-- Work to complete --
All of the lines below need to be copied exactly, apart from the pictures.

-- Dataset extract --

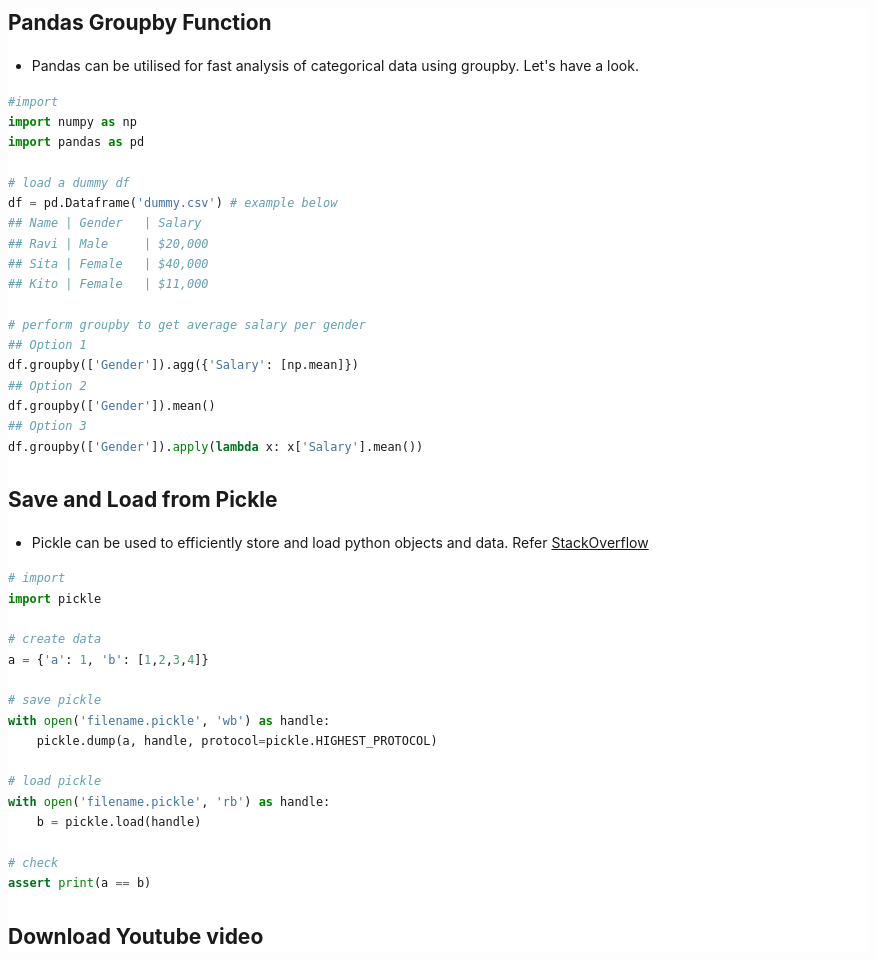 ## Pandas Groupby Function

- Pandas can be utilised for fast analysis of categorical data using groupby. Let's have a look.

```python linenums="1"
#import
import numpy as np
import pandas as pd

# load a dummy df
df = pd.Dataframe('dummy.csv') # example below
## Name | Gender   | Salary
## Ravi | Male     | $20,000
## Sita | Female   | $40,000
## Kito | Female   | $11,000

# perform groupby to get average salary per gender
## Option 1
df.groupby(['Gender']).agg({'Salary': [np.mean]})
## Option 2
df.groupby(['Gender']).mean()
## Option 3
df.groupby(['Gender']).apply(lambda x: x['Salary'].mean())
```

## Save and Load from Pickle

- Pickle can be used to efficiently store and load python objects and data. Refer [StackOverflow](https://stackoverflow.com/questions/11218477/how-can-i-use-pickle-to-save-a-dict-or-any-other-python-object)

```python linenums="1"
# import
import pickle

# create data
a = {'a': 1, 'b': [1,2,3,4]}

# save pickle
with open('filename.pickle', 'wb') as handle:
    pickle.dump(a, handle, protocol=pickle.HIGHEST_PROTOCOL)

# load pickle
with open('filename.pickle', 'rb') as handle:
    b = pickle.load(handle)

# check
assert print(a == b)
```

## Download Youtube video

-- Reply to the exercise --
 ## Pandas Groupby Function

- Pandas can be utilised for fast analysis of categorical data using groupby. Let's have a look.

```python linenums="1"
#import
import numpy as np
import pandas as pd

# load a dummy df
df = pd.Dataframe('dummy.csv') # example below
## Name | Gender   | Salary
## Ravi | Male     | $20,000
## Sita | Female   | $40,000
## Kito | Female   | $11,000

# perform groupby to get average salary per gender
## Option 1
df.groupby(['Gender']).agg({'Salary': [np.mean]})
## Option 2
df.groupby(['Gender']).mean()
## Option 3
df.groupby(['Gender']).apply(lambda x: x['Salary'].mean())
```

## Save and Load from Pickle

- Pickle can be used to efficiently store and load python objects and data. Refer [StackOverflow](https://stackoverflow.com/questions/11218477/how-can-i-use-pickle-to-save-a-dict-or-any-other-python-object)

```python linenums="1"
# import
import pickle

# create data
a = {'a': 1, 'b': [1,2,3,4]}

# save pickle
with open('filename.pickle', 'wb') as handle:
    pickle.dump(a, handle, protocol=pickle.HIGHEST_PROTOCOL)

# load pickle
with open('filename.pickle', 'rb') as handle:
    b = pickle.load(handle)

# check
assert print(a == b)
```

## Download Youtube video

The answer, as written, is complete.